Royal Galipeau Ottawa—Orléans, ON

Mr. Speaker, the Government of Canada, in cooperation with the provinces, is investing heavily in infrastructure projects across the country.

As these projects continue to get under way and jobs are being created, could the Minister of Transport, Infrastructure and Communities update the House about the status of one of the first projects announced through the building Canada fund, the Ottawa Congress Centre?

Infrastructure
Oral Questions

Noon

Ottawa West—Nepean
Ontario

Conservative

John Baird Minister of Transport

Mr. Speaker, in this period of economic uncertainty, what my electors, the people I work for in Ottawa West--Nepean, expect is their political parties to put aside partisanship and to work together for the benefit of the country, the province and the city.

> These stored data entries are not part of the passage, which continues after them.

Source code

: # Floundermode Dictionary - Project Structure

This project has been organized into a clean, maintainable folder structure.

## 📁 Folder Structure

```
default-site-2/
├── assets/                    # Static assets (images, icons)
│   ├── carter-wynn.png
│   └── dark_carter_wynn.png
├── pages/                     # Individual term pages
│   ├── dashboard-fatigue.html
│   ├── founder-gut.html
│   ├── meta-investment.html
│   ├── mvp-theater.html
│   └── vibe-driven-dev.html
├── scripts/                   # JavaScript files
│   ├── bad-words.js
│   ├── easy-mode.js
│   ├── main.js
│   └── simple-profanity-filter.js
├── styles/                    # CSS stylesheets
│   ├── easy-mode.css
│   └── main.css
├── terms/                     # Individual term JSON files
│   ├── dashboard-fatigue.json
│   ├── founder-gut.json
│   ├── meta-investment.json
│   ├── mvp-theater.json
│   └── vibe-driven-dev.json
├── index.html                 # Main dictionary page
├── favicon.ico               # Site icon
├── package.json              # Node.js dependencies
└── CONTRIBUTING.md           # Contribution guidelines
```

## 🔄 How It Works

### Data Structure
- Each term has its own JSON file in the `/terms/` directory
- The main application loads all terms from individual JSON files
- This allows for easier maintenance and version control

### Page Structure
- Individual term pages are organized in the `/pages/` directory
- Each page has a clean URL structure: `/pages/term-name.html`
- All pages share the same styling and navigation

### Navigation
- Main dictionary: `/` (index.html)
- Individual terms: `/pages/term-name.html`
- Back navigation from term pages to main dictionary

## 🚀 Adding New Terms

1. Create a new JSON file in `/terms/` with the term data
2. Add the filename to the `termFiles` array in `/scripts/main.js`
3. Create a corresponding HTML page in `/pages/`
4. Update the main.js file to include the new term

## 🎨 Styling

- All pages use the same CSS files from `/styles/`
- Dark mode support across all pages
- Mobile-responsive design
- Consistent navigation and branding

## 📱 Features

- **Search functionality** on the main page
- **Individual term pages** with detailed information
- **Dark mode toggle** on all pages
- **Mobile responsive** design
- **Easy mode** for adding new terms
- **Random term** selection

There is a great partnership going on between this federal government, led by the Prime Minister, and the government of Premier Dalton McGuinty, my premier. We are working constructively with the city and the other two levels of government on a $160 million plan with the Ottawa Congress Centre.

We put the shovels in the ground this morning. Jobs are being created. Hope and opportunity are in the future. Already 50 conventions have been booked.

Not-for-Profit Organizations
Oral Questions

Noon

Liberal

Lise Zarac LaSalle—Émard, QC

Mr. Speaker, Canada's not-for-profit organizations have 12 million volunteers who provide services equivalent to 7% of the gross domestic product, to help the poorest members of our society. These organizations are most vulnerable during a recession like this one, yet it is now when they are needed the most.

Experts believe that 20% of these organizations are at risk of closing. What is the government going to do to protect them?